À la tension succède une phase d’apaisement, dans de formidables ellipses qui dérobent à Don Juan son plaisir ! Don Juan est un jouisseur qui n’a pas de temps à perdre. « Il séduit avec l’énergie de la convoitise et de la concupiscence. Dans chaque femme, c’est le sexe féminin tout entier qu’il convoite. C’est là que repose la force d’idéalisation sensuelle qui lui permet à la fois d’embellir son butin et de séduire celui-ci. » Il a envie d’expériences toujours renouvelées, puissante machine à réagir, à séduire, à se rebeller, qui n’est pas prêt à subir un échec, et Donna Anna sera son premier, et alors tout va partir de travers. La machine s’est enrayée. Tout bascule. Les facettes du rôle principal sont nombreuses et le classe parmi les plus difficiles du répertoire sur le plan de l’interprétation scénique. Reconnaissons que, dans cet ouvrage, les trois ingrédients musique, chant et théâtre sont indispensables. Alors, chaque nouvelle confrontation avec ce grandiose drame musical et ses personnages caractérisés par leur richesse impose obligatoirement de faire un choix pour ne retenir qu’un des nombreux aspects de cette œuvre. On peut à peine s’imaginer une mise en scène et une interprétation musicale susceptibles de rendre avec justesse toute la richesse de cette extraordinaire partition. Baroque, romantique, contemporain, Don Juan a mille fois brûlé en enfer et mille fois ressuscité de ses cendres. Il est venu interroger et susciter les commentaires, les analyses, les mises en perspectives historiques ou philologiques…rien n’y fait, les enfers l’engloutissent et avec lui, le secret de son atypicité. Le cas Don Juan semble épuiser l’analyse et face aux nombreuses tentatives visant à l’épingler, il garde sa diabolique opacité.

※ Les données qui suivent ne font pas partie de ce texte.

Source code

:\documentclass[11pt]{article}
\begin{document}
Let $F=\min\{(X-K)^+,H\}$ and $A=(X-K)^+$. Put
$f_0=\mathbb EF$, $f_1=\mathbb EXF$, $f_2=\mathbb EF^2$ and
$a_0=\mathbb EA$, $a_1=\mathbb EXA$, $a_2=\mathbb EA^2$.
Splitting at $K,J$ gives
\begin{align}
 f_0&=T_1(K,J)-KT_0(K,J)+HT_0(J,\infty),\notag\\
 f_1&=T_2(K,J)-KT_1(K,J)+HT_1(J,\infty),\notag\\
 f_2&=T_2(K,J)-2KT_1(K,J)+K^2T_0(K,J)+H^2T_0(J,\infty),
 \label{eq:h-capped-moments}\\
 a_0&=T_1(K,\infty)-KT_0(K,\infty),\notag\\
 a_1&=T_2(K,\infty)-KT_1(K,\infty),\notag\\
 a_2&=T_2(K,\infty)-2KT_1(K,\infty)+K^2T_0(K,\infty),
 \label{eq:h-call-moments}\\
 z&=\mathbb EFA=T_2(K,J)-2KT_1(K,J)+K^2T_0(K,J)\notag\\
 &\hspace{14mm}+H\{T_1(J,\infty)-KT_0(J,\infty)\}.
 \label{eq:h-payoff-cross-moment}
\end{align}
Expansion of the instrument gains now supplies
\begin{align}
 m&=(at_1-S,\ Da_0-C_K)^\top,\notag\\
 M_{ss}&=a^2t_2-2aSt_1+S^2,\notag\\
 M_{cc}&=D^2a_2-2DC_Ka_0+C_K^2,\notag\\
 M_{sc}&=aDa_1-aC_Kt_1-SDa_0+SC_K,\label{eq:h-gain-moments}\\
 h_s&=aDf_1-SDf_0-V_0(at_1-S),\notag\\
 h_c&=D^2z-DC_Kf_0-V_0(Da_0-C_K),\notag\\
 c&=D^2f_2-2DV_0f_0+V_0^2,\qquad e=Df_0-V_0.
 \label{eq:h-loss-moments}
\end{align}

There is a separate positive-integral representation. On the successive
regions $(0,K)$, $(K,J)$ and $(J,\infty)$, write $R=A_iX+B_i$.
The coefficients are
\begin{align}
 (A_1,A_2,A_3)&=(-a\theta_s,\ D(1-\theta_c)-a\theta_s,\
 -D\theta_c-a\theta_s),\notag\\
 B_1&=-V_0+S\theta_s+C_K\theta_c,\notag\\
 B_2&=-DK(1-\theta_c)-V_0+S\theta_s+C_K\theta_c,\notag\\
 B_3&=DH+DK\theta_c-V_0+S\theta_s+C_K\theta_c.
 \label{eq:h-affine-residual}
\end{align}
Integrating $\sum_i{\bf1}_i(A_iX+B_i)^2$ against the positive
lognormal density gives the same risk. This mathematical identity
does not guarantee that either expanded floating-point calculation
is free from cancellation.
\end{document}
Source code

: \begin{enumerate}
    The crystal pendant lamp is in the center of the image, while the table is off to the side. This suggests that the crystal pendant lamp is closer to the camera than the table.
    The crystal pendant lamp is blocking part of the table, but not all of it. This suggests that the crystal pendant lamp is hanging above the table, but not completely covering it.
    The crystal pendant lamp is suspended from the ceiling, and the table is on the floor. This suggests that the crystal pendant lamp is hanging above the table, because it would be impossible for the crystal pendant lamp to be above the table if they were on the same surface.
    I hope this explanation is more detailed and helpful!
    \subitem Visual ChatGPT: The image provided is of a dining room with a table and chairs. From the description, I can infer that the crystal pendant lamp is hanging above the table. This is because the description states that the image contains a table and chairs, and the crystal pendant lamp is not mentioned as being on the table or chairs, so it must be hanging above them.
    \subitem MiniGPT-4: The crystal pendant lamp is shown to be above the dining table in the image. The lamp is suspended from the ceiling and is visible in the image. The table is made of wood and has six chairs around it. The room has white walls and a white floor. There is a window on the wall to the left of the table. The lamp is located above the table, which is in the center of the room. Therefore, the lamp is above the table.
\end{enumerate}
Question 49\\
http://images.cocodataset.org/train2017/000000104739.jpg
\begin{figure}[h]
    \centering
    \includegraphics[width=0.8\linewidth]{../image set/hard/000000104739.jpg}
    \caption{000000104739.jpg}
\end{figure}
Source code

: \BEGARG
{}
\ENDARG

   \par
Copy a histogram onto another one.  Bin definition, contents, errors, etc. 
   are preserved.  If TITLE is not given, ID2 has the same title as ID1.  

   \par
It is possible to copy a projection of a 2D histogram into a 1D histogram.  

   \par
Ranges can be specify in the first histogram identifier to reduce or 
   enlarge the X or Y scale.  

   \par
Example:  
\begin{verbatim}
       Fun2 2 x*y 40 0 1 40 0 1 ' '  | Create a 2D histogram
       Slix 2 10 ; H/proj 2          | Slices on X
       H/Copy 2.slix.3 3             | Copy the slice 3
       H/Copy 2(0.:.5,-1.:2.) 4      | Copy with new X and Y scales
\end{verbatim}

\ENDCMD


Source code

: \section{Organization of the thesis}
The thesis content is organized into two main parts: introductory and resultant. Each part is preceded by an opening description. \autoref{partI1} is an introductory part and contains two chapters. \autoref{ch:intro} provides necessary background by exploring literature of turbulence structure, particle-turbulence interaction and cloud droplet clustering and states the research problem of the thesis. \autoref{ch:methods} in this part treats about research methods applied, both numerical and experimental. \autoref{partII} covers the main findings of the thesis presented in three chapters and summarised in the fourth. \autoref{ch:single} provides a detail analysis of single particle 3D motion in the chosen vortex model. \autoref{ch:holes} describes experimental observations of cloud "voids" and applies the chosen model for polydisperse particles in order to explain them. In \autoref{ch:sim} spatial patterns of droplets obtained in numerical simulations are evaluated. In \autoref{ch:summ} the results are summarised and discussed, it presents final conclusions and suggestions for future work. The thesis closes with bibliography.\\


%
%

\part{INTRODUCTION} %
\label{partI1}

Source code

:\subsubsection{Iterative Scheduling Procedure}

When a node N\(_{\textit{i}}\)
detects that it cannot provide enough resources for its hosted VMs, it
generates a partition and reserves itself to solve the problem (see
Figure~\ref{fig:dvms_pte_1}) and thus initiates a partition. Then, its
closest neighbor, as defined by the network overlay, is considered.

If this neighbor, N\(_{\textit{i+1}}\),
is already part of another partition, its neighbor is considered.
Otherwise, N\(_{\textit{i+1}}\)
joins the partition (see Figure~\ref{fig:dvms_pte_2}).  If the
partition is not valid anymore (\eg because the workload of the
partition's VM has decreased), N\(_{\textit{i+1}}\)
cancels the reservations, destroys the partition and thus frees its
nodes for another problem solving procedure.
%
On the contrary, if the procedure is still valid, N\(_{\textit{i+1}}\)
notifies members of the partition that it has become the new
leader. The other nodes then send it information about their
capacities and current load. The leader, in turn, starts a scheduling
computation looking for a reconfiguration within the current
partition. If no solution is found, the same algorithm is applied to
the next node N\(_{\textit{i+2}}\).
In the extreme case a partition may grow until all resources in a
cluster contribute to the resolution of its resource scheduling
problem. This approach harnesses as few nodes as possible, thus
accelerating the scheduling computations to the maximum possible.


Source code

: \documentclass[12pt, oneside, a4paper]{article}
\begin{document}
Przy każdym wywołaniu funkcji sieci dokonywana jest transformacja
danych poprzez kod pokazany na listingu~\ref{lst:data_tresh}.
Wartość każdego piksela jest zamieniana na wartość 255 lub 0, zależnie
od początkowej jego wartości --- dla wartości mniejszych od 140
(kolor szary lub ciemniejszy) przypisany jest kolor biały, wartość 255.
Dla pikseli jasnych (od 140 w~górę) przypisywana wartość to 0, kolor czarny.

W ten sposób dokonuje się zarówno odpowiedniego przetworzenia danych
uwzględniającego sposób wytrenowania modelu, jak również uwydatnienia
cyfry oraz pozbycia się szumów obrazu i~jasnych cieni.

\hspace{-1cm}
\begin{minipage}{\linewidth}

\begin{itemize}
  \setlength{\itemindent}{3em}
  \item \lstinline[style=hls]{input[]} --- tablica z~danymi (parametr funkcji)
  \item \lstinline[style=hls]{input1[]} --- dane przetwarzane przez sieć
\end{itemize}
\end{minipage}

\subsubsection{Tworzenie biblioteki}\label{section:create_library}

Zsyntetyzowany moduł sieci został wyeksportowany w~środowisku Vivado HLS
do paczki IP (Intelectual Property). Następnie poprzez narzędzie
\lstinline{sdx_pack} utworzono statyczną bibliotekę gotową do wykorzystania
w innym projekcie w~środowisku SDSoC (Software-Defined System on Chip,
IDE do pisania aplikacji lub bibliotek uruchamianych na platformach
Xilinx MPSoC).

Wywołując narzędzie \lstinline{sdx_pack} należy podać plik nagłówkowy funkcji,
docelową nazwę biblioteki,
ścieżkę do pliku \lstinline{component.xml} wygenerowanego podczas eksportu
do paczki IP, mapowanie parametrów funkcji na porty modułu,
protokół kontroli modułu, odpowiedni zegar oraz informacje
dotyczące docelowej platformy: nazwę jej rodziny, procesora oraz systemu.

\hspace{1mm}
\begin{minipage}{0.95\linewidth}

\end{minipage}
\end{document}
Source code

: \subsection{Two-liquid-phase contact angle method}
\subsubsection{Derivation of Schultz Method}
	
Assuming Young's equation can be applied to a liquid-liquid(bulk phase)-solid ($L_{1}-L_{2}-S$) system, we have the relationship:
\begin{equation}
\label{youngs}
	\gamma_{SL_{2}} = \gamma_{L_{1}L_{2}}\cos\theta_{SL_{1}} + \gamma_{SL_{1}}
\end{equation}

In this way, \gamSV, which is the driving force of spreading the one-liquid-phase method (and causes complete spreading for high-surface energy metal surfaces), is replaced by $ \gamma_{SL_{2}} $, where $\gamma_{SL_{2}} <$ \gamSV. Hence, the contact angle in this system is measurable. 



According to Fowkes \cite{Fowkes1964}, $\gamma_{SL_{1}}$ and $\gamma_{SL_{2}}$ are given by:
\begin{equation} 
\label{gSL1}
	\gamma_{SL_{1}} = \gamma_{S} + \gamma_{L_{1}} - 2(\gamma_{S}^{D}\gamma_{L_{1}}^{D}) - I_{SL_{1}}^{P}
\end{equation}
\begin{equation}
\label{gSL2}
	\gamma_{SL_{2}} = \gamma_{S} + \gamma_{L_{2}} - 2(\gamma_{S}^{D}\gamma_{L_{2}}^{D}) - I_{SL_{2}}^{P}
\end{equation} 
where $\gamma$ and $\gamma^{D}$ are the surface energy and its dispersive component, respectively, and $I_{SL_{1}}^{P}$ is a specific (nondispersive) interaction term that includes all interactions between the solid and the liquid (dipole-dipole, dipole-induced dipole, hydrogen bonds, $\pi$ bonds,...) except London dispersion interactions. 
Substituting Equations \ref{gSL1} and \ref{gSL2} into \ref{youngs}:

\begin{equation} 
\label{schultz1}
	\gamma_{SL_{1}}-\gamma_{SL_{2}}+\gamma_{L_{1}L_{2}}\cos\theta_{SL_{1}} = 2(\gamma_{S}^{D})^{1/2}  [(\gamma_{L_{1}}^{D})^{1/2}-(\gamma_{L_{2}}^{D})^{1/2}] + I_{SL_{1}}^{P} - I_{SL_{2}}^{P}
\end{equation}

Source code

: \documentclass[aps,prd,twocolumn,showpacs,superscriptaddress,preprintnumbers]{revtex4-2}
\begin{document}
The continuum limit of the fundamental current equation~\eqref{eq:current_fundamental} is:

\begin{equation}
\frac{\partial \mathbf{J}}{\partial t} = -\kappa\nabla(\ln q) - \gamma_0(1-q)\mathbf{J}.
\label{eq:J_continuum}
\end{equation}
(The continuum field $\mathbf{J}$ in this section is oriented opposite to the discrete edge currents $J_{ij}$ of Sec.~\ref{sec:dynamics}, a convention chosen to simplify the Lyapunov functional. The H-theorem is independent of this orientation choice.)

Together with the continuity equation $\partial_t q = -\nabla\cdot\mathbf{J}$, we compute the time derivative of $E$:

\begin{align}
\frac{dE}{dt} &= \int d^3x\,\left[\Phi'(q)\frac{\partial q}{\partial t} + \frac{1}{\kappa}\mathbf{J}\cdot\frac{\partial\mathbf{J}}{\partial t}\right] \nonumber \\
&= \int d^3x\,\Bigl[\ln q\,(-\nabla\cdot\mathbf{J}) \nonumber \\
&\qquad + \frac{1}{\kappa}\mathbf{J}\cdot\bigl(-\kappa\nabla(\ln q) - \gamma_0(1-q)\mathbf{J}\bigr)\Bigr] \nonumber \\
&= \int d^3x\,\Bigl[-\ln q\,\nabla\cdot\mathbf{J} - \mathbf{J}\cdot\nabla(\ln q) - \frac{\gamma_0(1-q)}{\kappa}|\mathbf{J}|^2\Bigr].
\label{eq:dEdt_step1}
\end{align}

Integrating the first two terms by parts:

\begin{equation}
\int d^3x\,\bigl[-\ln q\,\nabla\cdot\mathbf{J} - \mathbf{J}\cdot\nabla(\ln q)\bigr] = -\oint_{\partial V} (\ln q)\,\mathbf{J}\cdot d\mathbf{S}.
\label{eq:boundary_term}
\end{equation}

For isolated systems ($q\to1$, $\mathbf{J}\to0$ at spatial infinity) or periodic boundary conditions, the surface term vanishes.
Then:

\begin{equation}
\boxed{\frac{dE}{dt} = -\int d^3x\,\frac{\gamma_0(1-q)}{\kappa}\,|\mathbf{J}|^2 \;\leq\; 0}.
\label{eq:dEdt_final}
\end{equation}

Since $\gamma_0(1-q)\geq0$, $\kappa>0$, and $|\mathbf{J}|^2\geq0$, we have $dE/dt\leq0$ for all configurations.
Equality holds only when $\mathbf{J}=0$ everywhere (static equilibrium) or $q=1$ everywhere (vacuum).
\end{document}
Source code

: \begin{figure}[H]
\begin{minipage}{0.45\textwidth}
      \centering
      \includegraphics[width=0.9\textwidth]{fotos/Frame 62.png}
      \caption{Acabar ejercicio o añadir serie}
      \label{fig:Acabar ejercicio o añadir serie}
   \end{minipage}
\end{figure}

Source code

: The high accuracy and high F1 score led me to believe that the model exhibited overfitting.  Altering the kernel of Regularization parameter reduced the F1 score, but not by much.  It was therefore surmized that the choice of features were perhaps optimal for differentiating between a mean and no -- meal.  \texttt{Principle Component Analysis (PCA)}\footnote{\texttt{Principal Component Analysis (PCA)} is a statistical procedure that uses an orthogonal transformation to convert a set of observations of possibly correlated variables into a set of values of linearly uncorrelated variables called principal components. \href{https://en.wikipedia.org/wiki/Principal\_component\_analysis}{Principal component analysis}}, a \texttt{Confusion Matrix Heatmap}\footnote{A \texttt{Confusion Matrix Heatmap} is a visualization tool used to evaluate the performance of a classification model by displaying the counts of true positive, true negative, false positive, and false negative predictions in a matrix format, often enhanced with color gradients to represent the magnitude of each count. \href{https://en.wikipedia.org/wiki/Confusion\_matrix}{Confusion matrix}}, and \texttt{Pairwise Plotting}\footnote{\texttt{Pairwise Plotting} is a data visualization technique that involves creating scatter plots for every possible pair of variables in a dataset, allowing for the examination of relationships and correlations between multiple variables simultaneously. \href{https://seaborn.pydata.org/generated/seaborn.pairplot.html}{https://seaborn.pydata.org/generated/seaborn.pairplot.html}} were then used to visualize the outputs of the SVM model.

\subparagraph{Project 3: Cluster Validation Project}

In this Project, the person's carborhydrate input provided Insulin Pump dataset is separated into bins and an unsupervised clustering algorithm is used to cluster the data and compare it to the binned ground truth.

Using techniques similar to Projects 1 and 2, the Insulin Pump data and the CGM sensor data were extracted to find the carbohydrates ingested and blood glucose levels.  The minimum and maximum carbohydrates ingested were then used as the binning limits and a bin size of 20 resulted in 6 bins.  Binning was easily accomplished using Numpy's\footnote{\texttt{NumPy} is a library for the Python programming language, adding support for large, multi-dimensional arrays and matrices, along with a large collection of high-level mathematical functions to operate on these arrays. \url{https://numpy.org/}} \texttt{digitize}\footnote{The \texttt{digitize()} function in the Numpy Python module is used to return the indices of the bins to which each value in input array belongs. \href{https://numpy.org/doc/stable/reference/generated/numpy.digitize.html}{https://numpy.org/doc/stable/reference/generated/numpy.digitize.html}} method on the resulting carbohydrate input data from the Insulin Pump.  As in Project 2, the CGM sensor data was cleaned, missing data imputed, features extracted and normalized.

C’est bien là que s’illustre la qualité sans égale de cet opéra qu’E.T.A. Hoffmann décrira à juste titre comme « l’opéra des opéras ».
Dans son Don Juan de Mozart, Sören Kirkegaard nous livre que tous les personnages sont des morceaux de Don Juan, comme une sorte de puzzle : « Mais quelle est donc cette force avec laquelle Don Juan séduit ? Il le fait avec l’énergie de la convoitise, de la concupiscence. Dans chaque femme, c’est le sexe féminin tout entier qu’il convoite ; c’est là que repose la force d’idéalisation sensuelle qui lui permet à la fois d’embellir son butin et de séduire celui-ci. Le reflet de cette gigantesque passion embellit et libère ce qu’il convoite, et qui brille d’une beauté accrue dans son reflet. Tout comme la flamme de l’exaltation éclaire de son irrésistible clarté même ceux qu’elle ne touche pas, pourvu qu’ils soient seulement en relation avec elle, de même il illumine bien plus profondément chaque femme dans la mesure où sa relation avec lui est de nature plus essentielle.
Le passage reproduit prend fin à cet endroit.